SolarNorth agents have no write access to any customer system. Not under any credential. Not in any escalation path. Not in any override condition. The architecture makes write access structurally impossible rather than merely disallowed. A system that could write but chooses not to relies on policy. A system that cannot write relies on architecture. The difference is the difference between a promise and a property.
A monitoring system with write access is itself a risk surface.
Every additional system with production write access expands the attack surface. A monitoring platform with write credentials is a supply-chain vector: compromise of the monitoring vendor becomes compromise of the monitored environment. Several high-profile enterprise breaches in recent years originated in trusted third-party tooling with elevated access.
The question a CISO has to answer is not whether the monitoring vendor is trustworthy today. It is whether the vendor will remain trustworthy across every future security event in their own organization. A read-only architecture answers that at the structural level.
What read-only actually means.
The commitment is operational. IAM roles provisioned for Plumbline agents include no mutation policies. API keys held by the SolarNorth platform have no write scopes. Service accounts used for observation have no change permissions in source control, infrastructure-as-code repositories, or configuration stores. Emergency support escalations do not include write-access provisioning.
Verification is available on request. SolarNorth will, for any customer in any pricing tier, provide the full IAM configuration for their deployment and support an independent audit of the write-access claim. The commitment is designed to be verified, not trusted.
Why most observability tooling chooses otherwise.

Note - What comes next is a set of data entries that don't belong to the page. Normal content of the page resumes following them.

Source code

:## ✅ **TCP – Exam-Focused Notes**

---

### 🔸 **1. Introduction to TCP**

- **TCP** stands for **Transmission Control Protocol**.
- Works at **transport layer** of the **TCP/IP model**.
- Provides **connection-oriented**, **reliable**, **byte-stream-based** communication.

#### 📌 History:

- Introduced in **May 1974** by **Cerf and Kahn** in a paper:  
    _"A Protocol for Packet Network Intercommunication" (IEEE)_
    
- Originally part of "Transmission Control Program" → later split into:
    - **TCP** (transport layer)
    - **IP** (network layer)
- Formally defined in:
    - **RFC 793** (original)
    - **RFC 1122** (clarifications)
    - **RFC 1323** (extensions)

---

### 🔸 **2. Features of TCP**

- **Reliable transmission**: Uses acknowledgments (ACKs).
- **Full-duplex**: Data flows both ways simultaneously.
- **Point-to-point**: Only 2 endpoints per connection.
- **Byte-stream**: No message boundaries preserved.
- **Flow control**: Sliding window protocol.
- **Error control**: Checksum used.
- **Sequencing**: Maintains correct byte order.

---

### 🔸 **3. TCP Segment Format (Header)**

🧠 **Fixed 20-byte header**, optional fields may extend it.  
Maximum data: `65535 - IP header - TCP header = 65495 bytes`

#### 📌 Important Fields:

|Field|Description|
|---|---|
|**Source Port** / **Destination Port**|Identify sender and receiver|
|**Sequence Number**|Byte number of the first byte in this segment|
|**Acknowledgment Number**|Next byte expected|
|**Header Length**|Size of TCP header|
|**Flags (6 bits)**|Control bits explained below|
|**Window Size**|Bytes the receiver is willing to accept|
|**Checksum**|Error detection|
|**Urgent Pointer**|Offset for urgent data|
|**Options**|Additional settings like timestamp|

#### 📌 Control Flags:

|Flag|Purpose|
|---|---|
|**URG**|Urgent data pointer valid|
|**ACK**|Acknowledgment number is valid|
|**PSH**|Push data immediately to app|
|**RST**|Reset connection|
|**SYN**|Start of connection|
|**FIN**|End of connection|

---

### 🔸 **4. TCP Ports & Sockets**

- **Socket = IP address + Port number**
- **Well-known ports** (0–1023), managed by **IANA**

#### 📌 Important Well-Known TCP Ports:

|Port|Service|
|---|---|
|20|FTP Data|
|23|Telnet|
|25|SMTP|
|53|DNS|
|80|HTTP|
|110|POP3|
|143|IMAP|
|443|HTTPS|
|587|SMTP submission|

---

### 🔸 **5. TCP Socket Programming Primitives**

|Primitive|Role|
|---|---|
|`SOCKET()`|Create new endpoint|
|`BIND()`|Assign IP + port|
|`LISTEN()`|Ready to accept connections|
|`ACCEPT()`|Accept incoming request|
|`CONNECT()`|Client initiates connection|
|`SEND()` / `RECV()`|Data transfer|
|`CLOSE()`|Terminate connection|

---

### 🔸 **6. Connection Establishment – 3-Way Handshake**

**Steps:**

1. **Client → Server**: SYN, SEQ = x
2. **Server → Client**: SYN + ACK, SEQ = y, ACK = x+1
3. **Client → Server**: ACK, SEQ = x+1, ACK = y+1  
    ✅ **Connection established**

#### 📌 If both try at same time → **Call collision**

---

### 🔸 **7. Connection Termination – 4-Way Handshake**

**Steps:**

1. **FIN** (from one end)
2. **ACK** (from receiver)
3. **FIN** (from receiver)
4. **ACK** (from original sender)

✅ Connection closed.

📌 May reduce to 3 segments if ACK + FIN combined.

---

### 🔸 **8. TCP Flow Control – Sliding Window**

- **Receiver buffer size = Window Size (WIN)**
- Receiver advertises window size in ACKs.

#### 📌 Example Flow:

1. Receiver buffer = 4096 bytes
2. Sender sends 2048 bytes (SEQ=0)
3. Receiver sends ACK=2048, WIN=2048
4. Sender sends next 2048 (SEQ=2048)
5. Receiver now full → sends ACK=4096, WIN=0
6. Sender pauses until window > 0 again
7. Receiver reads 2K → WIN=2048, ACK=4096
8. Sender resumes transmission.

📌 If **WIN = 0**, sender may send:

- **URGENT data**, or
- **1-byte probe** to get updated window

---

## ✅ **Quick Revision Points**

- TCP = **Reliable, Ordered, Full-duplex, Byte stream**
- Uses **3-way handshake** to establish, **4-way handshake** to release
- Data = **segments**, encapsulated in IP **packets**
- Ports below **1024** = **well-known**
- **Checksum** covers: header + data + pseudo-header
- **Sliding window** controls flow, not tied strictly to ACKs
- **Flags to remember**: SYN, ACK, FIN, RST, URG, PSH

Most tooling asks for write access because it makes the tooling more useful. An agent that can modify configuration can perform remediation. SolarNorth made a different bet: the most important observation is the observation that can never become an action. For a regulated organization, the audit trail of a system that cannot change the thing it is measuring is more defensible than the audit trail of a system that might have.
What this simplifies.
Procurement review, faster. Audit, faster. Regulatory conversations, faster. Internal security review, faster. None of this is the primary reason for the commitment. All of it is a downstream effect.
It is the thing.
Read-only is not a feature we charge more for. It is the architecture every other part of SolarNorth is built on. Asking whether it is configurable is asking the wrong question.